To do:
From the first line of the listing, copy each line exactly until you have included the line with "### Step 4: **Complete"; leave out the pictures.

Working data section start

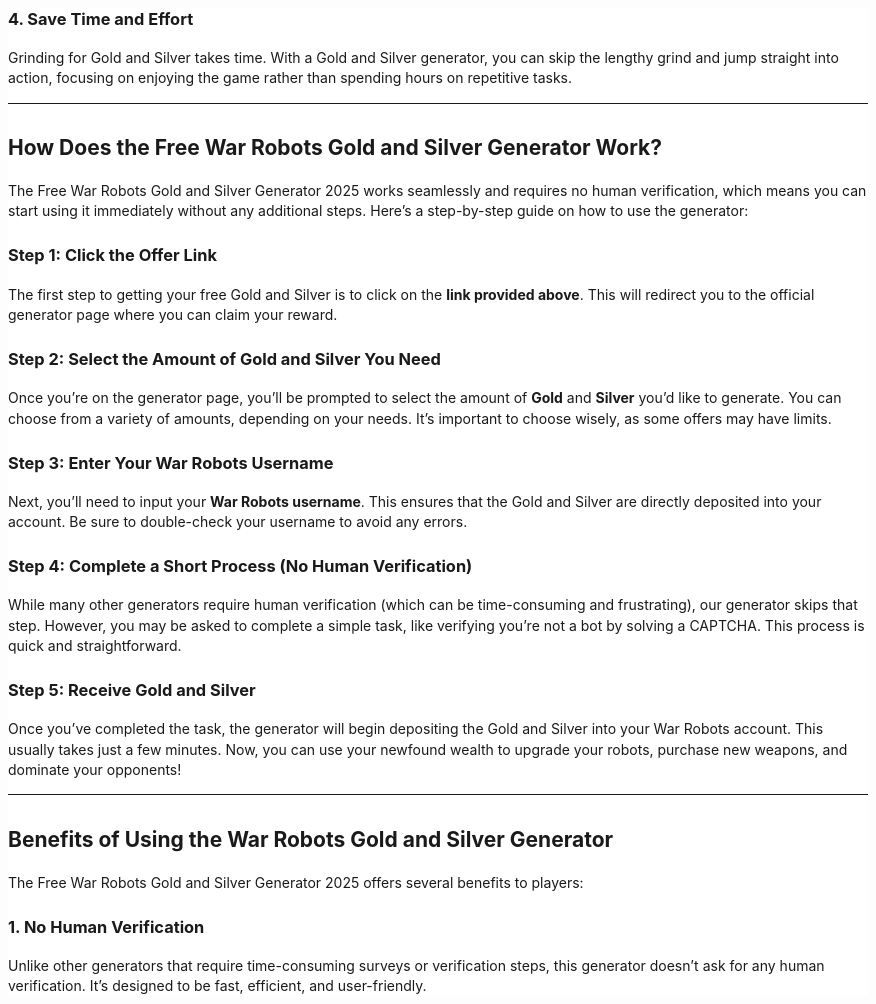 ### 4. **Save Time and Effort**
Grinding for Gold and Silver takes time. With a Gold and Silver generator, you can skip the lengthy grind and jump straight into action, focusing on enjoying the game rather than spending hours on repetitive tasks.

---

## How Does the Free War Robots Gold and Silver Generator Work?

The Free War Robots Gold and Silver Generator 2025 works seamlessly and requires no human verification, which means you can start using it immediately without any additional steps. Here’s a step-by-step guide on how to use the generator:

### Step 1: **Click the Offer Link**
The first step to getting your free Gold and Silver is to click on the **link provided above**. This will redirect you to the official generator page where you can claim your reward.

### Step 2: **Select the Amount of Gold and Silver You Need**
Once you’re on the generator page, you’ll be prompted to select the amount of **Gold** and **Silver** you’d like to generate. You can choose from a variety of amounts, depending on your needs. It’s important to choose wisely, as some offers may have limits.

### Step 3: **Enter Your War Robots Username**
Next, you’ll need to input your **War Robots username**. This ensures that the Gold and Silver are directly deposited into your account. Be sure to double-check your username to avoid any errors.

### Step 4: **Complete a Short Process (No Human Verification)**
While many other generators require human verification (which can be time-consuming and frustrating), our generator skips that step. However, you may be asked to complete a simple task, like verifying you’re not a bot by solving a CAPTCHA. This process is quick and straightforward.

### Step 5: **Receive Gold and Silver**
Once you’ve completed the task, the generator will begin depositing the Gold and Silver into your War Robots account. This usually takes just a few minutes. Now, you can use your newfound wealth to upgrade your robots, purchase new weapons, and dominate your opponents!

---

## Benefits of Using the War Robots Gold and Silver Generator

The Free War Robots Gold and Silver Generator 2025 offers several benefits to players:

### 1. **No Human Verification**
Unlike other generators that require time-consuming surveys or verification steps, this generator doesn’t ask for any human verification. It’s designed to be fast, efficient, and user-friendly.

Working data section end

Result of this task:
 ### 4. **Save Time and Effort**
Grinding for Gold and Silver takes time. With a Gold and Silver generator, you can skip the lengthy grind and jump straight into action, focusing on enjoying the game rather than spending hours on repetitive tasks.

---

## How Does the Free War Robots Gold and Silver Generator Work?

The Free War Robots Gold and Silver Generator 2025 works seamlessly and requires no human verification, which means you can start using it immediately without any additional steps. Here’s a step-by-step guide on how to use the generator:

### Step 1: **Click the Offer Link**
The first step to getting your free Gold and Silver is to click on the **link provided above**. This will redirect you to the official generator page where you can claim your reward.

### Step 2: **Select the Amount of Gold and Silver You Need**
Once you’re on the generator page, you’ll be prompted to select the amount of **Gold** and **Silver** you’d like to generate. You can choose from a variety of amounts, depending on your needs. It’s important to choose wisely, as some offers may have limits.

### Step 3: **Enter Your War Robots Username**
Next, you’ll need to input your **War Robots username**. This ensures that the Gold and Silver are directly deposited into your account. Be sure to double-check your username to avoid any errors.

### Step 4: **Complete a Short Process (No Human Verification)**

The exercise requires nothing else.